After that you can use it basically like the other .NET Core langs
 
4 hours later…
20:26
Why does the FRACTRAN "Hello, World!" take input and output 42 instead?
@Mr.Xcoder FFI can't output text yet.
Ah I see. Still 42 seems quite arbitrary.
It's the answer to life, the universe, and everything else.
Not arbitrary at all.
Would you mind me asking what it represents?
The answer to life, the universe, and everything else. Keep up.
(It's a reference to The Hitchhiker's Guide to the Galaxy)
21:12
@Mr.Xcoder This not possible to run a FRACTRAN program without input. The state has to be initialized to something.
I considered letting it default to 1, but that would restrict it to programs that run forever or not at all.
@Dennis why not 2? The smallest prime?
@Dennis do you have an automated test harness that tells you when the hello-world breaks or something?
Yes. I normally only test the language I've just pulled, but I test all 400+ of them after pip install and company.
@Dennis That’s good to know. Thank you!
@Οurous Right, [1] is the smallest non-zero state, so that makes sense. I think I'll do this.
21:42
@Dennis Can you add C# Script?
csharp .code.tio "$@" < .input.tio
Now that I know it exists, it's really convenient. Even when using the HW button to load a HW, there are a bunch of using directives that are automatically included in C# Script that I forget to include all the time using normally compiled C#.
And guess what? No semicolons needed
And implicit printing. I'm starting to think that this is just a wrapper for a REPL
@Pavel :P
@Pavel it is
It's totally usable as a scripting language though.
22:12
@Pavel Is that its name or just how you call it?
@Dennis I don't know if it has a proper name beyond "C# REPL"
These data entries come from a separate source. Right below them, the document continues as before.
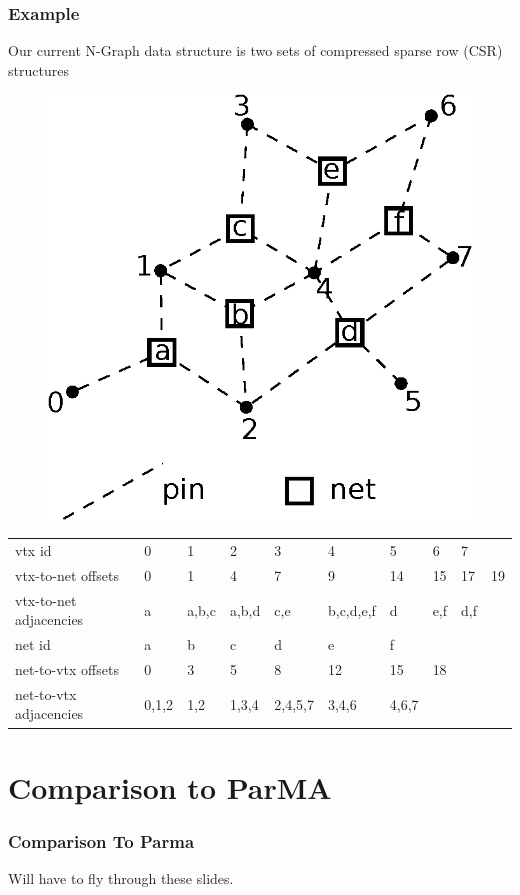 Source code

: \documentclass{beamer}
\begin{document}
\begin{frame}
  \frametitle{Example}
  Our current N-Graph data structure is two sets of compressed sparse row (CSR)
  structures
  \begin{figure}
    \centering
    \includegraphics[width=.4\textwidth]{figures/hypergraph.eps}
  \end{figure}  
  {\tiny
  \begin{table}[]
    \centering
    \label{my-label}
    \begin{tabular}{llllllllll}
      vtx id                 & 0     & 1     & 2     & 3       & 4         & 5     & 6   & 7   &    \\
      vtx-to-net offsets     & 0     & 1     & 4     & 7       & 9         & 14    & 15  & 17  & 19 \\
      vtx-to-net adjacencies & a     & a,b,c & a,b,d & c,e     & b,c,d,e,f & d     & e,f & d,f &    \\
      net id                 & a     & b     & c     & d       & e         & f     &     &     &    \\
      net-to-vtx offsets     & 0     & 3     & 5     & 8       & 12        & 15    & 18  &     &    \\
      net-to-vtx adjacencies & 0,1,2 & 1,2   & 1,3,4 & 2,4,5,7 & 3,4,6     & 4,6,7 &     &     &   
    \end{tabular}
  \end{table}
  }
\end{frame}

\section{Comparison to ParMA}

\begin{frame}
  \frametitle{Comparison To Parma}
  Will have to fly through these slides.
\end{frame}
\end{document}
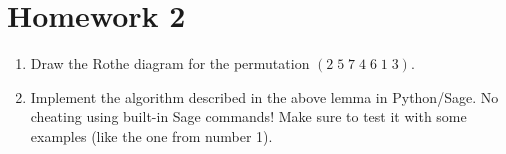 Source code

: \bigskip

\section*{\bf Homework 2}



\begin{enumerate}
    \item Draw the Rothe diagram for the permutation $(2\; 5\; 7\; 4\; 6\; 1\; 3)$.
    \item Implement the algorithm described in the above lemma in Python/Sage. No cheating using built-in Sage commands!
    Make sure to test it with some examples (like the one from number 1).
\end{enumerate}

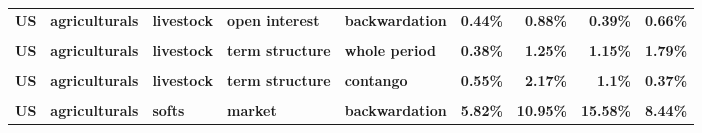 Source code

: \documentclass[
  authoryear,
  preprint,
  3p]{elsarticle}
\begin{document}
\begin{landscape}
\begin{longtable}[t]{>{}l>{}l>{}l>{}l>{}l>{}r>{}r>{}r>{}r}
\addlinespace
\textbf{US} & \textbf{agriculturals} & \textbf{livestock} & \textbf{open interest} & \textbf{backwardation} & \textcolor[HTML]{4285f4}{\textbf{0.44\%}} & \textcolor[HTML]{4285f4}{\textbf{0.88\%}} & \textcolor[HTML]{4285f4}{\textbf{0.39\%}} & \textcolor[HTML]{4285f4}{\textbf{0.66\%}}\\
\textbf{\cellcolor{gray!10}{US}} & \textbf{\cellcolor{gray!10}{agriculturals}} & \textbf{\cellcolor{gray!10}{livestock}} & \textbf{\cellcolor{gray!10}{open interest}} & \textbf{\cellcolor{gray!10}{contango}} & \textcolor[HTML]{4285f4}{\textbf{\cellcolor{gray!10}{0.5\%}}} & \textcolor[HTML]{4285f4}{\textbf{\cellcolor{gray!10}{0.3\%}}} & \textcolor[HTML]{4285f4}{\textbf{\cellcolor{gray!10}{0.19\%}}} & \textcolor[HTML]{4285f4}{\textbf{\cellcolor{gray!10}{0.28\%}}}\\
\textbf{US} & \textbf{agriculturals} & \textbf{livestock} & \textbf{term structure} & \textbf{whole period} & \textcolor[HTML]{4285f4}{\textbf{0.38\%}} & \textcolor[HTML]{4285f4}{\textbf{1.25\%}} & \textcolor[HTML]{4285f4}{\textbf{1.15\%}} & \textcolor[HTML]{4285f4}{\textbf{1.79\%}}\\
\textbf{\cellcolor{gray!10}{US}} & \textbf{\cellcolor{gray!10}{agriculturals}} & \textbf{\cellcolor{gray!10}{livestock}} & \textbf{\cellcolor{gray!10}{term structure}} & \textbf{\cellcolor{gray!10}{backwardation}} & \textcolor[HTML]{4285f4}{\textbf{\cellcolor{gray!10}{0.59\%}}} & \textcolor[HTML]{4285f4}{\textbf{\cellcolor{gray!10}{1.09\%}}} & \textcolor[HTML]{4285f4}{\textbf{\cellcolor{gray!10}{1.43\%}}} & \textcolor[HTML]{4285f4}{\textbf{\cellcolor{gray!10}{4.47\%}}}\\
\textbf{US} & \textbf{agriculturals} & \textbf{livestock} & \textbf{term structure} & \textbf{contango} & \textcolor[HTML]{4285f4}{\textbf{0.55\%}} & \textcolor[HTML]{4285f4}{\textbf{2.17\%}} & \textcolor[HTML]{4285f4}{\textbf{1.1\%}} & \textcolor[HTML]{4285f4}{\textbf{0.37\%}}\\
\addlinespace
\textbf{\cellcolor{gray!10}{US}} & \textbf{\cellcolor{gray!10}{agriculturals}} & \textbf{\cellcolor{gray!10}{softs}} & \textbf{\cellcolor{gray!10}{market}} & \textbf{\cellcolor{gray!10}{whole period}} & \textcolor[HTML]{4285f4}{\textbf{\cellcolor{gray!10}{4.78\%}}} & \textcolor[HTML]{4285f4}{\textbf{\cellcolor{gray!10}{9.9\%}}} & \textcolor[HTML]{4285f4}{\textbf{\cellcolor{gray!10}{18.39\%}}} & \textcolor[HTML]{4285f4}{\textbf{\cellcolor{gray!10}{8.48\%}}}\\
\textbf{US} & \textbf{agriculturals} & \textbf{softs} & \textbf{market} & \textbf{backwardation} & \textcolor[HTML]{4285f4}{\textbf{5.82\%}} & \textcolor[HTML]{4285f4}{\textbf{10.95\%}} & \textcolor[HTML]{4285f4}{\textbf{15.58\%}} & \textcolor[HTML]{4285f4}{\textbf{8.44\%}}\\

\end{longtable}
\end{landscape}
\end{document}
Seems to call itself Mono C# Shell.
There's also a csi (C# Interactive) that functions in almost the same way
It doesn't have implicit printing for scripts and is more stringent about semicolons.
That would be the Roslyn variant.
It's worse for golfing but overall more practical. Hmm.
22:16
Well, if I add one of these, I might as well add both.
That works too
C# (Mono C# Shell) and C# (Visual C# Interactive Compiler). I do wonder why the Mono variant hasn't been renamed to Turbo...
man csharp says csharp - Interactive C# Shell and Scripting. csharp --help says Turbo. I'm not sure where you see Mono C# Shell, actually.
In the actual REPL.
Oh, dur
@Dennis If you add csharp, call it with csharp -s .code.tio, which allows for getting arguments.
22:20
Yes, or --.
Already read the man page.
Ok
csi doesn't have a manpage but it behaves like csharp -s by default.
I noticed the man page suggests #!/usr/bin/env csharp -s. This causes /usr/bin/env: ‘csharp -s’: No such file or directory both locally and on TIO. I noticed the Mathematica docs for wolframscript also say to use #!/usr/bin/env wolframscript -file, which has the same issue.
The manpage suggests /usr/bin/csharp -s, which is different. You cannot pass csharp -s to env.
@Dennis Try man csharp|grep env
Right. That's a bug.
I actually wrote to Wolfram Research asking them to fix the wolframscript docs. They wrote back and said that they see no problem :(
Thanks!
@Dennis Oh, for csi, HW can just be WriteLine("Hello, World!") without Console.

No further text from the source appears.